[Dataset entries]

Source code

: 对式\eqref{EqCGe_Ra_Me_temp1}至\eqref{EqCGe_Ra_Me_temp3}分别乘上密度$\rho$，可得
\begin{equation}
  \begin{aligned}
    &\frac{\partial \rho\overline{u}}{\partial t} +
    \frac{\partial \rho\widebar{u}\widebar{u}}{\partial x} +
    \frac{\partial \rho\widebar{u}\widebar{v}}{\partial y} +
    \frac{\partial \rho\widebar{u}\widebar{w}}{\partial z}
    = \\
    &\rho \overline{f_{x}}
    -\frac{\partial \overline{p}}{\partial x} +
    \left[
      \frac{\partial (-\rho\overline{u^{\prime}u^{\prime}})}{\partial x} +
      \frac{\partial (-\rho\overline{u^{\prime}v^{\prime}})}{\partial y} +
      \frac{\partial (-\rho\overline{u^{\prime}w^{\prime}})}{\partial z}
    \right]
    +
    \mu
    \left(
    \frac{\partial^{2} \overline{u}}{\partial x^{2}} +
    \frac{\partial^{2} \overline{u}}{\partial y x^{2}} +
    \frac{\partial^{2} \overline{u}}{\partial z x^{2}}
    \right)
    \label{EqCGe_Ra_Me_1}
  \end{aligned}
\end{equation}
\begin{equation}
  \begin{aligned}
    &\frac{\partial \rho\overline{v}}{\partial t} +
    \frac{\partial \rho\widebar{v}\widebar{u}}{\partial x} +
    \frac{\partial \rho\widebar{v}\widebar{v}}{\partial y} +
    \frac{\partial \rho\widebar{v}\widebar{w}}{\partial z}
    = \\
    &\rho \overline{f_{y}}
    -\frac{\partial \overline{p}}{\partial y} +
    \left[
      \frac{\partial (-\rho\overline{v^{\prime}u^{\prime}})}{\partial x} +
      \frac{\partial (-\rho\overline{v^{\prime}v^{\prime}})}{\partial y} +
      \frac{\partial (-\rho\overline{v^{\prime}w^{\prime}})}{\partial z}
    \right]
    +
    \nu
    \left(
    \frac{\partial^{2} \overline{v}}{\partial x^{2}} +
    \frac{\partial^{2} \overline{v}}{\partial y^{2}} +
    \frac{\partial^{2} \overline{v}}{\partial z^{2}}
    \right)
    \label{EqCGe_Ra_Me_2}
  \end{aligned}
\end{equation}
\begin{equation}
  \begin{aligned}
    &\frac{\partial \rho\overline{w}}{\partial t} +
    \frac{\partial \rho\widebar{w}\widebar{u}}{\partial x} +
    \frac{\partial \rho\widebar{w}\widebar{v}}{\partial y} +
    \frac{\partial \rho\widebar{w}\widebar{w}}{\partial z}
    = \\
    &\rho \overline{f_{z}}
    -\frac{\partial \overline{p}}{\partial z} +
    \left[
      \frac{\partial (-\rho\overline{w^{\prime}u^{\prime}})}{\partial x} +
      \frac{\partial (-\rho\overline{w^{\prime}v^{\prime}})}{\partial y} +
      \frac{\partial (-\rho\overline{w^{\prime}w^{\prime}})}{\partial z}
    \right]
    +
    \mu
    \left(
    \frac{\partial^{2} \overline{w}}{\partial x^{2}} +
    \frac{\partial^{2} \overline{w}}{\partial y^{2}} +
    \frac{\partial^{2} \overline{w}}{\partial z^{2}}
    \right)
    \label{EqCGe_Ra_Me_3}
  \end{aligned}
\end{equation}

# DIRECTIONS FOR THIS TASK
Transcribe each of the records above exactly.

# RESPONSE TO THIS TASK
Source code

: 对式\eqref{EqCGe_Ra_Me_temp1}至\eqref{EqCGe_Ra_Me_temp3}分别乘上密度$\rho$，可得
\begin{equation}
  \begin{aligned}
    &\frac{\partial \rho\overline{u}}{\partial t} +
    \frac{\partial \rho\widebar{u}\widebar{u}}{\partial x} +
    \frac{\partial \rho\widebar{u}\widebar{v}}{\partial y} +
    \frac{\partial \rho\widebar{u}\widebar{w}}{\partial z}
    = \\
    &\rho \overline{f_{x}}
    -\frac{\partial \overline{p}}{\partial x} +
    \left[
      \frac{\partial (-\rho\overline{u^{\prime}u^{\prime}})}{\partial x} +
      \frac{\partial (-\rho\overline{u^{\prime}v^{\prime}})}{\partial y} +
      \frac{\partial (-\rho\overline{u^{\prime}w^{\prime}})}{\partial z}
    \right]
    +
    \mu
    \left(
    \frac{\partial^{2} \overline{u}}{\partial x^{2}} +
    \frac{\partial^{2} \overline{u}}{\partial y x^{2}} +
    \frac{\partial^{2} \overline{u}}{\partial z x^{2}}
    \right)
    \label{EqCGe_Ra_Me_1}
  \end{aligned}
\end{equation}
\begin{equation}
  \begin{aligned}
    &\frac{\partial \rho\overline{v}}{\partial t} +
    \frac{\partial \rho\widebar{v}\widebar{u}}{\partial x} +
    \frac{\partial \rho\widebar{v}\widebar{v}}{\partial y} +
    \frac{\partial \rho\widebar{v}\widebar{w}}{\partial z}
    = \\
    &\rho \overline{f_{y}}
    -\frac{\partial \overline{p}}{\partial y} +
    \left[
      \frac{\partial (-\rho\overline{v^{\prime}u^{\prime}})}{\partial x} +
      \frac{\partial (-\rho\overline{v^{\prime}v^{\prime}})}{\partial y} +
      \frac{\partial (-\rho\overline{v^{\prime}w^{\prime}})}{\partial z}
    \right]
    +
    \nu
    \left(
    \frac{\partial^{2} \overline{v}}{\partial x^{2}} +
    \frac{\partial^{2} \overline{v}}{\partial y^{2}} +
    \frac{\partial^{2} \overline{v}}{\partial z^{2}}
    \right)
    \label{EqCGe_Ra_Me_2}
  \end{aligned}
\end{equation}
\begin{equation}
  \begin{aligned}
    &\frac{\partial \rho\overline{w}}{\partial t} +
    \frac{\partial \rho\widebar{w}\widebar{u}}{\partial x} +
    \frac{\partial \rho\widebar{w}\widebar{v}}{\partial y} +
    \frac{\partial \rho\widebar{w}\widebar{w}}{\partial z}
    = \\
    &\rho \overline{f_{z}}
    -\frac{\partial \overline{p}}{\partial z} +
    \left[
      \frac{\partial (-\rho\overline{w^{\prime}u^{\prime}})}{\partial x} +
      \frac{\partial (-\rho\overline{w^{\prime}v^{\prime}})}{\partial y} +
      \frac{\partial (-\rho\overline{w^{\prime}w^{\prime}})}{\partial z}
    \right]
    +
    \mu
    \left(
    \frac{\partial^{2} \overline{w}}{\partial x^{2}} +
    \frac{\partial^{2} \overline{w}}{\partial y^{2}} +
    \frac{\partial^{2} \overline{w}}{\partial z^{2}}
    \right)
    \label{EqCGe_Ra_Me_3}
  \end{aligned}
\end{equation}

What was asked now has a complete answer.